The Ballads Of Peckham Rye came out on CD a few months ago but this week was given a vinyl release and in tandem with this Wilson assembled a road troupe for a short tour. The show at The Glad Cafe was packed to the rafters and accordingly blisteringly hot, however the audience stalwarts were rewarded with a show that surely rates as one of the best of the year. A mini revue almost, both support acts were plucked from the Blue Rose Code line up with Wilson introducing them. First up was Wrenne, a singer he first encountered “playing a nylon strung guitar, barefoot, at a Secret Garden Party.” Singing songs from her forthcoming album along with a cover of Steven Merrit’s The Book Of Love her voice impressed, an opinion confirmed later as she sang some magnificent harmonies in the main set. Next up was M. G. Boulter, pedal steel gunslinger for the likes of Simone Felice when he’s in town. Boulter’s pedal steel graces The Ballads of Peckam Rye but he’s also a solo artist and a member of Southend’s The Lucky Strikes. His acoustic set saw him in a line of succession from Loudon Wainwright III and Alan Hull, bare boned songs that have a bleak yet hopeful outlook. Descriptive of Southend On Sea, chip shops, ice cream men (and their demise) featured but his best was the wonderful and evocative Once I Was from his fine album, The Water Or The Wave.
The stage was well set then for Blue Rose Code, tonight a five piece with Wilson at the front, Boulter on pedal steel and Dobro and Wrenne on harmony vocals along with Nico Bruce on double bass and Lyle Watt playing acoustic guitar and mandolin. From the off it was obvious that this was going to be something special. Rippling guitars introduced Silent Drums before Bruce’s bass burbled into action sucking the audience into the slipstream. Wrenne’s vocals slipped and slid around Wilson, recalling that other vocal duo Birds Of Chicago, as the band gently billowed like a fine wind pushing the ship forward with Lyle Watt’s guitar embroidering the sound. Wilson took us on a journey that went back to his childhood with Ghosts Of Leith via Edina up to his London travails on Whitechapel (where he slipped in a Drumchapel to some applause). Come The Springtime was described as a hope for the future and comes across as a magnificent update to what one might imagine to be a traditional Scots song. Norman McCaig’s poem, True Ways Of Knowing was acknowledged by Wilson as an example of his late flowering into the highways and byways of Scottish literature and it’s an excellent example of written poetry set to music, a feat repeated later in the encore.

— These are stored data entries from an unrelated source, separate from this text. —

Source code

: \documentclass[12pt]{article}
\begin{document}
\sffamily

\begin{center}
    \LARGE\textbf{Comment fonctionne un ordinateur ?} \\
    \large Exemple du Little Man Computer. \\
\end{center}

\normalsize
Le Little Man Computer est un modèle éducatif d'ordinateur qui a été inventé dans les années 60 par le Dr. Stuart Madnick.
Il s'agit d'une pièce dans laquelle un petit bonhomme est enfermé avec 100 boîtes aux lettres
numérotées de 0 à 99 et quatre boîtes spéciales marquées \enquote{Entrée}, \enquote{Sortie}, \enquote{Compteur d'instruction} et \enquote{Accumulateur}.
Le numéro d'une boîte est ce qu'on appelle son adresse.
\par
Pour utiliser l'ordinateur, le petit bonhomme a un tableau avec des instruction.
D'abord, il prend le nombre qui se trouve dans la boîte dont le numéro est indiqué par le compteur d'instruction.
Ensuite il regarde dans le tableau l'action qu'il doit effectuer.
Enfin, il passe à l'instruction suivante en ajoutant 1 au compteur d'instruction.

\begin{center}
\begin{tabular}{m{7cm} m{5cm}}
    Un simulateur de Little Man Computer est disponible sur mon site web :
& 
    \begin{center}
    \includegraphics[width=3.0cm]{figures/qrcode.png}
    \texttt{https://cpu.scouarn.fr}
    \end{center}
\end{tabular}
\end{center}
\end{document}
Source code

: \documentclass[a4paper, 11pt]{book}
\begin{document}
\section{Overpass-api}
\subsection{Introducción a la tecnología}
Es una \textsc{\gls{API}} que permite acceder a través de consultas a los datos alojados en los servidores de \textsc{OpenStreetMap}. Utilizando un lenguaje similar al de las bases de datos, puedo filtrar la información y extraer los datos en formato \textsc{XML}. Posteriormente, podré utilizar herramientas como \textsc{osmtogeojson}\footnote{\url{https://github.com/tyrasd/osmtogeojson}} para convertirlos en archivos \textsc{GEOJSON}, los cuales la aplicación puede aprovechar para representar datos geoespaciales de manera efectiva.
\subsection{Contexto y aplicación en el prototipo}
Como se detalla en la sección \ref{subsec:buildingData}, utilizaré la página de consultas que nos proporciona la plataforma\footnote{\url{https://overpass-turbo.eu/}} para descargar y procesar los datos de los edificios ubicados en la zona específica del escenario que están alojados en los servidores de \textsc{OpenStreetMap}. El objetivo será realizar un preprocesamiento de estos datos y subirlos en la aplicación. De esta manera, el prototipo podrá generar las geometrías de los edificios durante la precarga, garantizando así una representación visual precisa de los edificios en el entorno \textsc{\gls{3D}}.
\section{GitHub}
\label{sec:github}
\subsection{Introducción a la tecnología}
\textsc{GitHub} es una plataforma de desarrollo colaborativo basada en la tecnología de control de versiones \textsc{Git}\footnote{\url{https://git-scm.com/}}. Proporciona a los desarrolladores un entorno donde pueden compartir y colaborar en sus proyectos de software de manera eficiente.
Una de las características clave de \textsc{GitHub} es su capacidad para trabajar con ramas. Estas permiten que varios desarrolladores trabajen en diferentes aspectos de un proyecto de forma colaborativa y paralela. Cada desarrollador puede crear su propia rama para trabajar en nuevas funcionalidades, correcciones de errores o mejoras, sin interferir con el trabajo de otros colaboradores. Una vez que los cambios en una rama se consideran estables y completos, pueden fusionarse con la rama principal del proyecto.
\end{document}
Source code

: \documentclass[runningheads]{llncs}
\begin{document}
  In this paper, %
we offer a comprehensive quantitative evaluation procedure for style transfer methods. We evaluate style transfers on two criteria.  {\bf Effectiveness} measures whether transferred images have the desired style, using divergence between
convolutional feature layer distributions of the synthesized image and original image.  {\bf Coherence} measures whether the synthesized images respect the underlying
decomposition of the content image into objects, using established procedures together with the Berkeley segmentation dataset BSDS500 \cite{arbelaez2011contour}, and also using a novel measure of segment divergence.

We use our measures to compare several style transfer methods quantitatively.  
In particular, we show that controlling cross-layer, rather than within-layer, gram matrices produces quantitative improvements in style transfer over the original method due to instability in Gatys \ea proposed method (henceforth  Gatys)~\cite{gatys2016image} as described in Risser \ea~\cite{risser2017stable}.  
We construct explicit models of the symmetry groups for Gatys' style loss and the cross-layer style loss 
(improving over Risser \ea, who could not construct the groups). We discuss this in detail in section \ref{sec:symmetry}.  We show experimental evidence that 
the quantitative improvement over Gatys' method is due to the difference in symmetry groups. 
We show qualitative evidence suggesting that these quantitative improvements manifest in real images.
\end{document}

Introducing Matthew Boulter earlier Wilson declared that he had always wanted some pedal steel on his records but later said that he was reluctant to participate in the Americana Music Awards as he “wasn’t country.” The Right To Be Happy was his attempt to write a country song and tonight it swung with a fine country heft while several other songs certainly cantered into a country trot. The Hibernian folk swing persisted through the night and culminated in the first encore with Wilson and Wrenne delivering a powerful rendition of Hugh McDiarmid’s poem Scotland. Finally the band came out to perform the excellent This Is Not A Love Song which allowed them to stretch out and improvise, recalling Soho folk blues such as Pentangle in their heyday although Wilson brought it back to earth with his couthy declaration ” time after time it’s the same old shite,” a wonderful mishmash of folk purity and Scottish bare faced cheek. Overall the impression was of a magnificent warm and enveloping wit and humanity with Wilson and his players producing the finest night of the year so far.